» GIVEN DATA:
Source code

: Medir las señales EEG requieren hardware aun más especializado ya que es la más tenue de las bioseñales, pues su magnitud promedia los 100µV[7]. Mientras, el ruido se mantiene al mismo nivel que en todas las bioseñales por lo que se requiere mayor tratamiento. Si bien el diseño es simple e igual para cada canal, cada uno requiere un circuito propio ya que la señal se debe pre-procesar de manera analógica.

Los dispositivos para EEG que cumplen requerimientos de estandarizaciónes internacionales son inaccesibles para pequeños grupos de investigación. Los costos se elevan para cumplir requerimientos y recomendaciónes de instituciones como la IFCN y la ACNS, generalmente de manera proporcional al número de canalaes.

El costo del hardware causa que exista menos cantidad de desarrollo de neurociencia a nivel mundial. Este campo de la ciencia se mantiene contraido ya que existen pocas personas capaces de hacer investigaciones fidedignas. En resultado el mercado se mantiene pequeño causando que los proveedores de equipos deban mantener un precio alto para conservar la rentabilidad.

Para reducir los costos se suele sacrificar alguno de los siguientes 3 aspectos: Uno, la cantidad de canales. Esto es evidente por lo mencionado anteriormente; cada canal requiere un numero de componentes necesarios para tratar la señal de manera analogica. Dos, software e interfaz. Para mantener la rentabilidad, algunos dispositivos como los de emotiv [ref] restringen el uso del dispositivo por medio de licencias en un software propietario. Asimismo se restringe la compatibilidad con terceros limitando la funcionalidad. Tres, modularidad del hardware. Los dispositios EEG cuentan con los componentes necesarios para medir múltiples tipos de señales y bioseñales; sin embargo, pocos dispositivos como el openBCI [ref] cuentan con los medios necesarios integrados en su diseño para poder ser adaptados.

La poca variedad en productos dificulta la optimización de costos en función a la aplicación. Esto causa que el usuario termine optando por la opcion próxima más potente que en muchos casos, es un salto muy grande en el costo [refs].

» TASK INSTRUCTIONS: Write each line above out exactly.

» YOUR RESPONSE:
Source code

: Medir las señales EEG requieren hardware aun más especializado ya que es la más tenue de las bioseñales, pues su magnitud promedia los 100µV[7]. Mientras, el ruido se mantiene al mismo nivel que en todas las bioseñales por lo que se requiere mayor tratamiento. Si bien el diseño es simple e igual para cada canal, cada uno requiere un circuito propio ya que la señal se debe pre-procesar de manera analógica.

Los dispositivos para EEG que cumplen requerimientos de estandarizaciónes internacionales son inaccesibles para pequeños grupos de investigación. Los costos se elevan para cumplir requerimientos y recomendaciónes de instituciones como la IFCN y la ACNS, generalmente de manera proporcional al número de canalaes.

El costo del hardware causa que exista menos cantidad de desarrollo de neurociencia a nivel mundial. Este campo de la ciencia se mantiene contraido ya que existen pocas personas capaces de hacer investigaciones fidedignas. En resultado el mercado se mantiene pequeño causando que los proveedores de equipos deban mantener un precio alto para conservar la rentabilidad.

Para reducir los costos se suele sacrificar alguno de los siguientes 3 aspectos: Uno, la cantidad de canales. Esto es evidente por lo mencionado anteriormente; cada canal requiere un numero de componentes necesarios para tratar la señal de manera analogica. Dos, software e interfaz. Para mantener la rentabilidad, algunos dispositivos como los de emotiv [ref] restringen el uso del dispositivo por medio de licencias en un software propietario. Asimismo se restringe la compatibilidad con terceros limitando la funcionalidad. Tres, modularidad del hardware. Los dispositios EEG cuentan con los componentes necesarios para medir múltiples tipos de señales y bioseñales; sin embargo, pocos dispositivos como el openBCI [ref] cuentan con los medios necesarios integrados en su diseño para poder ser adaptados.

La poca variedad en productos dificulta la optimización de costos en función a la aplicación. Esto causa que el usuario termine optando por la opcion próxima más potente que en muchos casos, es un salto muy grande en el costo [refs].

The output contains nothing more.